From one point of view, the students are the customers, but from another point of view, the students who graduate from a college or university are its product; and prioritizing student staisfaction but not quality education can result in a school that puts out a crappy product.

It’s actually not a new problem. Check this out from 1964’s How Children Fail:

PDF:
https://www.schoolofeducators.com/wp-content/uploads/2011/12/HOW-CHILDREN-FAIL-JOHN-HOLT.pdf

Yes you should be skeptical simply because there is no such thing as a climate scientist.

https://eco.ca/career-profiles/climatologist/

I know where what HBDC is saying is coming from, regurgitated denialism propaganda that is floating around still, it is the same as the Tobacco industry pointing out that there were no cancer-tobacco researchers. The reason in the beginning was that experts in other fields noticed the connection, and then later more relevant researchers confirmed and expanded on the research.

The point here is that there already were critical reviews done of that research. Many contrarians just ignore that past criticism that was dealt with many times in the past regarding many science topics.

I think scientists would have a harder time educating the public about the health risks of smoking today, sorry to say. The gap between the science being unequivocal that smoking was a risk factor for a number of diseases, and widespread public acceptance, was much shorter than with climate change, at least in the US.

If the link between smoking and cancer were found today, tobacco companies would have a much easier time selling concepts of an anti-freedom agenda, and spreading conspiracies about the true cause of lung cancer (I know when it comes to cancer than the word “cause” can be misleading, but you know what I mean; they would deny smoking as a risk factor and claim something else as an actual cause).

I am NOT intending to bring a specific discussion of vaccines into this but I’ve been in pediatrics for a long time now and the character of the refusers has very much changed.
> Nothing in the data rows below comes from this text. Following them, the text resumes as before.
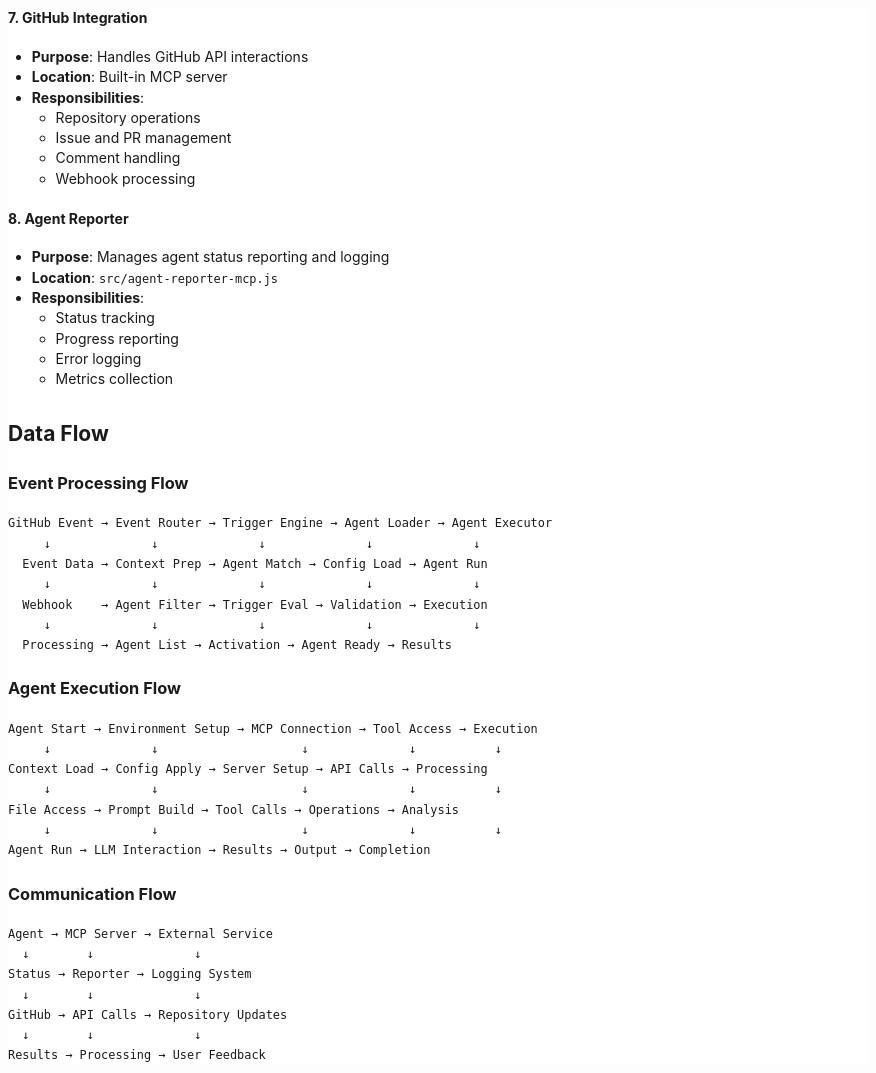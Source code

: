 #### 7. GitHub Integration
- **Purpose**: Handles GitHub API interactions
- **Location**: Built-in MCP server
- **Responsibilities**:
  - Repository operations
  - Issue and PR management
  - Comment handling
  - Webhook processing

#### 8. Agent Reporter
- **Purpose**: Manages agent status reporting and logging
- **Location**: `src/agent-reporter-mcp.js`
- **Responsibilities**:
  - Status tracking
  - Progress reporting
  - Error logging
  - Metrics collection

## Data Flow

### Event Processing Flow

```
GitHub Event → Event Router → Trigger Engine → Agent Loader → Agent Executor
     ↓              ↓              ↓              ↓              ↓
  Event Data → Context Prep → Agent Match → Config Load → Agent Run
     ↓              ↓              ↓              ↓              ↓
  Webhook    → Agent Filter → Trigger Eval → Validation → Execution
     ↓              ↓              ↓              ↓              ↓
  Processing → Agent List → Activation → Agent Ready → Results
```

### Agent Execution Flow

```
Agent Start → Environment Setup → MCP Connection → Tool Access → Execution
     ↓              ↓                    ↓              ↓           ↓
Context Load → Config Apply → Server Setup → API Calls → Processing
     ↓              ↓                    ↓              ↓           ↓
File Access → Prompt Build → Tool Calls → Operations → Analysis
     ↓              ↓                    ↓              ↓           ↓
Agent Run → LLM Interaction → Results → Output → Completion
```

### Communication Flow

```
Agent → MCP Server → External Service
  ↓        ↓              ↓
Status → Reporter → Logging System
  ↓        ↓              ↓
GitHub → API Calls → Repository Updates
  ↓        ↓              ↓
Results → Processing → User Feedback
```
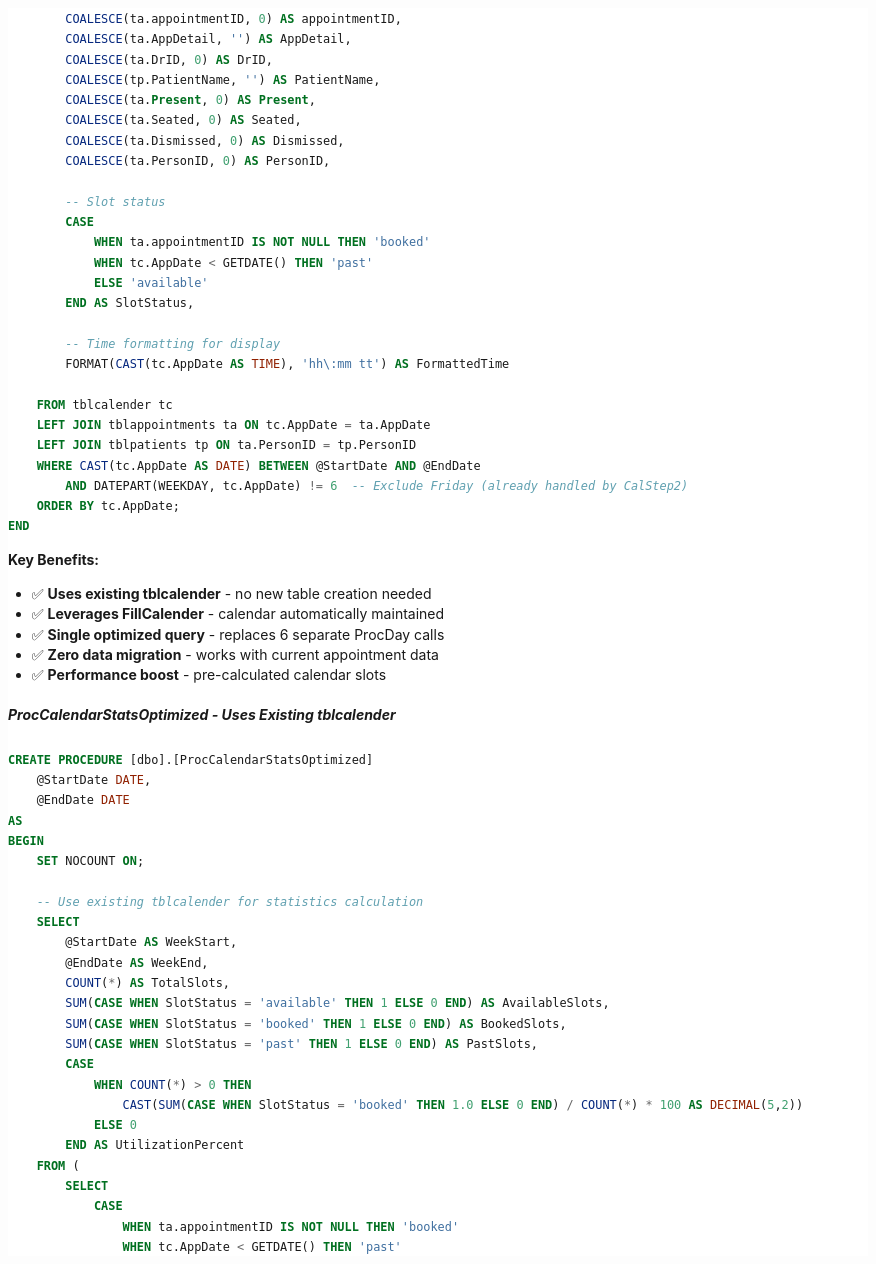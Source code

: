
 ```sql
        COALESCE(ta.appointmentID, 0) AS appointmentID,
        COALESCE(ta.AppDetail, '') AS AppDetail,
        COALESCE(ta.DrID, 0) AS DrID,
        COALESCE(tp.PatientName, '') AS PatientName,
        COALESCE(ta.Present, 0) AS Present,
        COALESCE(ta.Seated, 0) AS Seated,
        COALESCE(ta.Dismissed, 0) AS Dismissed,
        COALESCE(ta.PersonID, 0) AS PersonID,
        
        -- Slot status
        CASE 
            WHEN ta.appointmentID IS NOT NULL THEN 'booked'
            WHEN tc.AppDate < GETDATE() THEN 'past'
            ELSE 'available'
        END AS SlotStatus,
        
        -- Time formatting for display
        FORMAT(CAST(tc.AppDate AS TIME), 'hh\:mm tt') AS FormattedTime
        
    FROM tblcalender tc
    LEFT JOIN tblappointments ta ON tc.AppDate = ta.AppDate
    LEFT JOIN tblpatients tp ON ta.PersonID = tp.PersonID
    WHERE CAST(tc.AppDate AS DATE) BETWEEN @StartDate AND @EndDate
        AND DATEPART(WEEKDAY, tc.AppDate) != 6  -- Exclude Friday (already handled by CalStep2)
    ORDER BY tc.AppDate;
END
```

**Key Benefits:**
- ✅ **Uses existing tblcalender** - no new table creation needed
- ✅ **Leverages FillCalender** - calendar automatically maintained
- ✅ **Single optimized query** - replaces 6 separate ProcDay calls
- ✅ **Zero data migration** - works with current appointment data
- ✅ **Performance boost** - pre-calculated calendar slots

##### **ProcCalendarStatsOptimized** - Uses Existing tblcalender
```sql
CREATE PROCEDURE [dbo].[ProcCalendarStatsOptimized]
    @StartDate DATE,
    @EndDate DATE
AS
BEGIN
    SET NOCOUNT ON;
    
    -- Use existing tblcalender for statistics calculation
    SELECT 
        @StartDate AS WeekStart,
        @EndDate AS WeekEnd,
        COUNT(*) AS TotalSlots,
        SUM(CASE WHEN SlotStatus = 'available' THEN 1 ELSE 0 END) AS AvailableSlots,
        SUM(CASE WHEN SlotStatus = 'booked' THEN 1 ELSE 0 END) AS BookedSlots,
        SUM(CASE WHEN SlotStatus = 'past' THEN 1 ELSE 0 END) AS PastSlots,
        CASE 
            WHEN COUNT(*) > 0 THEN 
                CAST(SUM(CASE WHEN SlotStatus = 'booked' THEN 1.0 ELSE 0 END) / COUNT(*) * 100 AS DECIMAL(5,2))
            ELSE 0 
        END AS UtilizationPercent
    FROM (
        SELECT 
            CASE 
                WHEN ta.appointmentID IS NOT NULL THEN 'booked'
                WHEN tc.AppDate < GETDATE() THEN 'past'
```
Used to be that there were a few hardcore but many who were reachable after you established a relationship of mutual respect with them. They were willing to listen once they experienced being listen to. Now the decliners are much more dug in. Distrust of “science” and “experts” is an integral part of their tribal identity. There’s no conversation possible any more.

Conspiracy beliefs and anti science and anti intellectualism have been normalized. It’s broad.

It’s fascinating. I have a relative who, at the beginning of the pandemic, got the vaccination and then one booster shot. In just about a year, she went 100% anti-vax, to the point where she is now blaming the vaccine for causing health problems that were predicted thirty years ago as complications of other long-term conditions. She is, in general, a quite intelligent and capable person, but I sometimes think conspiratorial thinking is easier to fall into if you’re intelligent and have a healthy imagination. The emotions make you want to believe; the brain finds a way to make that belief work.

Would you mind clarifying this statement?

From what I understand they currently have a graduate program that will produce accredited climate scientists. But that will be a few years off. Considering we are looking at a 50 trillion dollar price tag and life altering changes I think it is quite reasonable to base decisions on actual science instead of models that even the scientists who made them admit to their limitations.

I don’t understand what you are objecting to. Are you saying that no one is an “accredited climate scientist” ? Let’s just say that is so.

  1. When you have a PhD in the sciences from an accredited program, that credential allows you to do science. You’re not confined to the label on your diploma. Your expertise is what you make it: you have your grounding in a specific discipline, but you can study anything. Loads of scientists study aspects of the climate already.

  2. When you say “actual science instead of models,” it sounds to me that you don’t understand how scientists work. The models ARE actual science. That’s how science gets done. The scientific method doesn’t establish facts; rather, it rules out things that are not true. The models are an important part of that process, because they use information gained from rather narrower scientific experiences to produce broader knowledge.